Items from a data source
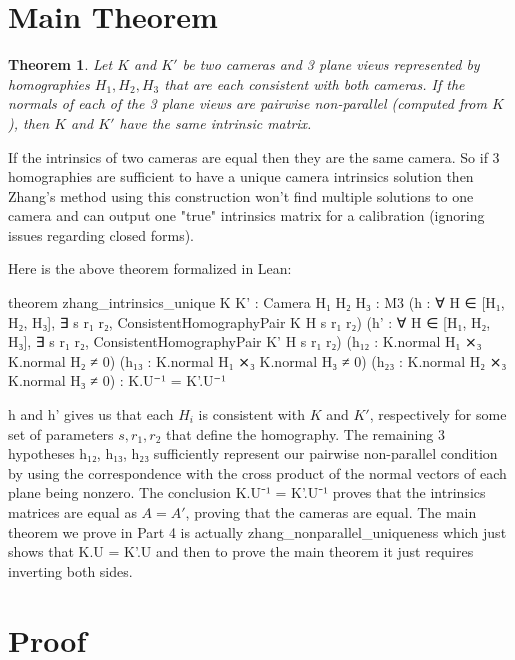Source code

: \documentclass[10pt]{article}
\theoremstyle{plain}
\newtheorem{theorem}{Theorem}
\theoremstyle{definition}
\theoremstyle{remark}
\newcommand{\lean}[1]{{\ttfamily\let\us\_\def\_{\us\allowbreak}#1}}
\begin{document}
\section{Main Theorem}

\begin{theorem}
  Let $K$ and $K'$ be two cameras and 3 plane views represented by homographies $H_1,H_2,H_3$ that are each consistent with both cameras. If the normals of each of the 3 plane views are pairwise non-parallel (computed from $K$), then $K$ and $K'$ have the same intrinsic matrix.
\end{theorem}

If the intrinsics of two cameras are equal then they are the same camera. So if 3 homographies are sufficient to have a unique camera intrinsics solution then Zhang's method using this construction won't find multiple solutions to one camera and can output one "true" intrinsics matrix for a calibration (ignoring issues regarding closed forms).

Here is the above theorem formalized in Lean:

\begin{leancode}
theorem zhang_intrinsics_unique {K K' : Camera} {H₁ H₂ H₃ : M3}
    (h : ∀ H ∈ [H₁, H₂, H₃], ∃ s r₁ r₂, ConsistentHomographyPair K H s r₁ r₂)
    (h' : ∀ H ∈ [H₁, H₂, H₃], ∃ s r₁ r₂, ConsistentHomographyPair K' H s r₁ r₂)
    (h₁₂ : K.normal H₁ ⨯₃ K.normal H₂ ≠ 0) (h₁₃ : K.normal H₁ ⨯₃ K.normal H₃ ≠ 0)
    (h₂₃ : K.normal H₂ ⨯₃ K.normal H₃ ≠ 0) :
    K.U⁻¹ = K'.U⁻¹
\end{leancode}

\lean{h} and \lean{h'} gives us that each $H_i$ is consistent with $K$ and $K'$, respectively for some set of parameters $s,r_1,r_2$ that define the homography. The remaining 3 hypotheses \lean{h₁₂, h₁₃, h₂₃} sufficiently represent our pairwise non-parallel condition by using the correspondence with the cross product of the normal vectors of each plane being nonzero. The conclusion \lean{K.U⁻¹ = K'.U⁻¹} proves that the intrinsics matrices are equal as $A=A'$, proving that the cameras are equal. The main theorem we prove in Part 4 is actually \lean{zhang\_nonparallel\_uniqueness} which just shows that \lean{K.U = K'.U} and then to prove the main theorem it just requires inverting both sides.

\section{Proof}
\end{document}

==

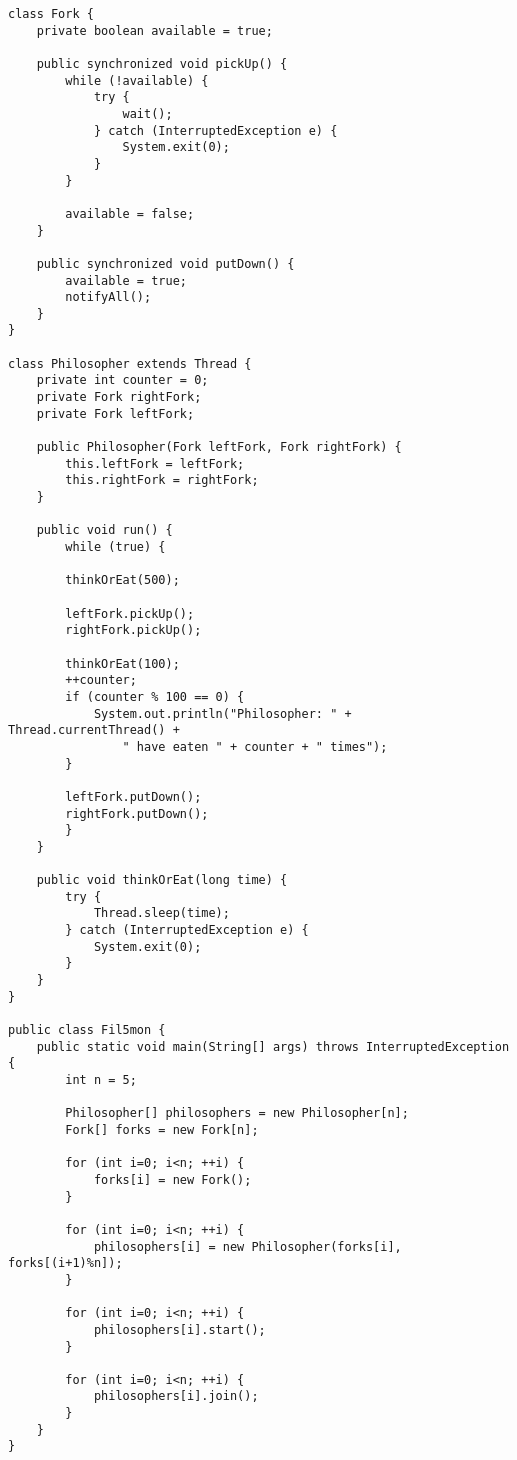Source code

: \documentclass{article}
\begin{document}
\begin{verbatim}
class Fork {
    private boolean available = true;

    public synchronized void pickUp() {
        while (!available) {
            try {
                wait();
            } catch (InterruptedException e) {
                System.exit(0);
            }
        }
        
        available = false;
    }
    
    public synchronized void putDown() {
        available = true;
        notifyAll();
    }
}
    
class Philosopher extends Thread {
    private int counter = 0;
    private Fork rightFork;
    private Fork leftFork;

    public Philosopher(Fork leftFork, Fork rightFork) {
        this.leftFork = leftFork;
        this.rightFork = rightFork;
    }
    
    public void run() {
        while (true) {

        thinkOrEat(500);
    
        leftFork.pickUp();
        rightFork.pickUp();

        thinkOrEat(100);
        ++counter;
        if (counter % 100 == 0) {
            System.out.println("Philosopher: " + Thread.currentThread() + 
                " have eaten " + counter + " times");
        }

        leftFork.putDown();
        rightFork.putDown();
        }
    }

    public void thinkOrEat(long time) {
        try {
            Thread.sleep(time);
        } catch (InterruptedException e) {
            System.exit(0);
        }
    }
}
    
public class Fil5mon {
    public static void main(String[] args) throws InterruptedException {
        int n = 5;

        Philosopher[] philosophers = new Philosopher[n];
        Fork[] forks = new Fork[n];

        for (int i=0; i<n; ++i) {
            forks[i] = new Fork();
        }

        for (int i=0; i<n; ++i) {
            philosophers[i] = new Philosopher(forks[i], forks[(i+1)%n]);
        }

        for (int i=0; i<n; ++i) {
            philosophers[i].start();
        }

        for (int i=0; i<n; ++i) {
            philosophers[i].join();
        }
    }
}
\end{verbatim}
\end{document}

» **Task item**
Find and copy each line above that includes the string "void".

» **Exercise result**
    public synchronized void pickUp() {
    public synchronized void putDown() {
    public void run() {
    public void thinkOrEat(long time) {
    public static void main(String[] args) throws InterruptedException {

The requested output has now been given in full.